**ABOUT THIS EXERCISE**
Would you print each of the entries below precisely as given?

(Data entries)
----------------------------------------

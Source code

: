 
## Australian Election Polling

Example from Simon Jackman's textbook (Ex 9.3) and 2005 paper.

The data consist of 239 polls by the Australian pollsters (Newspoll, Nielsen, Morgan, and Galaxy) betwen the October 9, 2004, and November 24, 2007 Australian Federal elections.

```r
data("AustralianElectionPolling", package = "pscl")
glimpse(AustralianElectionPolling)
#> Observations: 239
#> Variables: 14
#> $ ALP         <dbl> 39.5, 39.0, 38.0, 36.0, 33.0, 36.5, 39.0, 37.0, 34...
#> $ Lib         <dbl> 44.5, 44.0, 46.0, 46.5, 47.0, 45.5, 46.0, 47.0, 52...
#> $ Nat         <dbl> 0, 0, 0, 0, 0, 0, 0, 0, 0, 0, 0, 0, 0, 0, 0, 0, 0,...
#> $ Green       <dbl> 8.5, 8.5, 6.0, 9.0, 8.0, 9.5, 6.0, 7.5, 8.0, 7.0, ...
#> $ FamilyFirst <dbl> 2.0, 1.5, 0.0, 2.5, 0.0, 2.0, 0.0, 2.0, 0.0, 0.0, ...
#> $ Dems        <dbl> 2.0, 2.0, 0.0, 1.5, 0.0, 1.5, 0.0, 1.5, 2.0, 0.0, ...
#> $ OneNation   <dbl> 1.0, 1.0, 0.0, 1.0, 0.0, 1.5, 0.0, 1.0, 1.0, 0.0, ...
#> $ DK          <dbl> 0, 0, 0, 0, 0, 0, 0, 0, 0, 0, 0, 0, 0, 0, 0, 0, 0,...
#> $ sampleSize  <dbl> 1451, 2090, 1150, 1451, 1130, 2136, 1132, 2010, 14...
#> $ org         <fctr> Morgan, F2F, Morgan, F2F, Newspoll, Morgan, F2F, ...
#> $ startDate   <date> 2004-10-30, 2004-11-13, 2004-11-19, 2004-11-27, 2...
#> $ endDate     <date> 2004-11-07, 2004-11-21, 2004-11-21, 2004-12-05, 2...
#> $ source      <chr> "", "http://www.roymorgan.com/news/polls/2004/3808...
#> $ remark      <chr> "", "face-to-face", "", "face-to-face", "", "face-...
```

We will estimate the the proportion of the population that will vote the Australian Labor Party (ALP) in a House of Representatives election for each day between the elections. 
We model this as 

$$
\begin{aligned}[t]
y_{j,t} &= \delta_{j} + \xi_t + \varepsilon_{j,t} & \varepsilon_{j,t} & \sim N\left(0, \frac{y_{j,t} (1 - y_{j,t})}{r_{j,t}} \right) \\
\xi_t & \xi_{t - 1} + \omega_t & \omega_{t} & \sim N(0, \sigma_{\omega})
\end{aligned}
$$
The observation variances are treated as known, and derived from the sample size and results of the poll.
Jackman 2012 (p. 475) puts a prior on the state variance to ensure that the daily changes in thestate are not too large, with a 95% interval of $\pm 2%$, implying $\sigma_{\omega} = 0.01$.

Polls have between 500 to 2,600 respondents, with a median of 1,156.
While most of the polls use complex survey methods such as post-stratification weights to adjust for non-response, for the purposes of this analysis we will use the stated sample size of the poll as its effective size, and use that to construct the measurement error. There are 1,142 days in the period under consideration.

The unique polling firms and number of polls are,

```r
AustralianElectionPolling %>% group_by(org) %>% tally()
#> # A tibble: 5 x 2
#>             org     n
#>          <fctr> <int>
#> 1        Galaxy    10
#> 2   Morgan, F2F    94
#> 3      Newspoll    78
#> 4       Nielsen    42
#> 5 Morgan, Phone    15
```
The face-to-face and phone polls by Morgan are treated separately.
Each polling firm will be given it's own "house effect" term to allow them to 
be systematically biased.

----------------------------------------

**SOLUTION BELOW**
Source code

: 
## Australian Election Polling

Example from Simon Jackman's textbook (Ex 9.3) and 2005 paper.

The data consist of 239 polls by the Australian pollsters (Newspoll, Nielsen, Morgan, and Galaxy) betwen the October 9, 2004, and November 24, 2007 Australian Federal elections.

```r
data("AustralianElectionPolling", package = "pscl")
glimpse(AustralianElectionPolling)
#> Observations: 239
#> Variables: 14
#> $ ALP         <dbl> 39.5, 39.0, 38.0, 36.0, 33.0, 36.5, 39.0, 37.0, 34...
#> $ Lib         <dbl> 44.5, 44.0, 46.0, 46.5, 47.0, 45.5, 46.0, 47.0, 52...
#> $ Nat         <dbl> 0, 0, 0, 0, 0, 0, 0, 0, 0, 0, 0, 0, 0, 0, 0, 0, 0,...
#> $ Green       <dbl> 8.5, 8.5, 6.0, 9.0, 8.0, 9.5, 6.0, 7.5, 8.0, 7.0, ...
#> $ FamilyFirst <dbl> 2.0, 1.5, 0.0, 2.5, 0.0, 2.0, 0.0, 2.0, 0.0, 0.0, ...
#> $ Dems        <dbl> 2.0, 2.0, 0.0, 1.5, 0.0, 1.5, 0.0, 1.5, 2.0, 0.0, ...
#> $ OneNation   <dbl> 1.0, 1.0, 0.0, 1.0, 0.0, 1.5, 0.0, 1.0, 1.0, 0.0, ...
#> $ DK          <dbl> 0, 0, 0, 0, 0, 0, 0, 0, 0, 0, 0, 0, 0, 0, 0, 0, 0,...
#> $ sampleSize  <dbl> 1451, 2090, 1150, 1451, 1130, 2136, 1132, 2010, 14...
#> $ org         <fctr> Morgan, F2F, Morgan, F2F, Newspoll, Morgan, F2F, ...
#> $ startDate   <date> 2004-10-30, 2004-11-13, 2004-11-19, 2004-11-27, 2...
#> $ endDate     <date> 2004-11-07, 2004-11-21, 2004-11-21, 2004-12-05, 2...
#> $ source      <chr> "", "http://www.roymorgan.com/news/polls/2004/3808...
#> $ remark      <chr> "", "face-to-face", "", "face-to-face", "", "face-...
```

We will estimate the the proportion of the population that will vote the Australian Labor Party (ALP) in a House of Representatives election for each day between the elections. 
We model this as 

$$
\begin{aligned}[t]
y_{j,t} &= \delta_{j} + \xi_t + \varepsilon_{j,t} & \varepsilon_{j,t} & \sim N\left(0, \frac{y_{j,t} (1 - y_{j,t})}{r_{j,t}} \right) \\
\xi_t & \xi_{t - 1} + \omega_t & \omega_{t} & \sim N(0, \sigma_{\omega})
\end{aligned}
$$
The observation variances are treated as known, and derived from the sample size and results of the poll.
Jackman 2012 (p. 475) puts a prior on the state variance to ensure that the daily changes in thestate are not too large, with a 95% interval of $\pm 2%$, implying $\sigma_{\omega} = 0.01$.

Polls have between 500 to 2,600 respondents, with a median of 1,156.
While most of the polls use complex survey methods such as post-stratification weights to adjust for non-response, for the purposes of this analysis we will use the stated sample size of the poll as its effective size, and use that to construct the measurement error. There are 1,142 days in the period under consideration.

The unique polling firms and number of polls are,

```r
AustralianElectionPolling %>% group_by(org) %>% tally()
#> # A tibble: 5 x 2
#>             org     n
#>          <fctr> <int>
#> 1        Galaxy    10
#> 2   Morgan, F2F    94
#> 3      Newspoll    78
#> 4       Nielsen    42
#> 5 Morgan, Phone    15
```
The face-to-face and phone polls by Morgan are treated separately.
Each polling firm will be given it's own "house effect" term to allow them to 
be systematically biased.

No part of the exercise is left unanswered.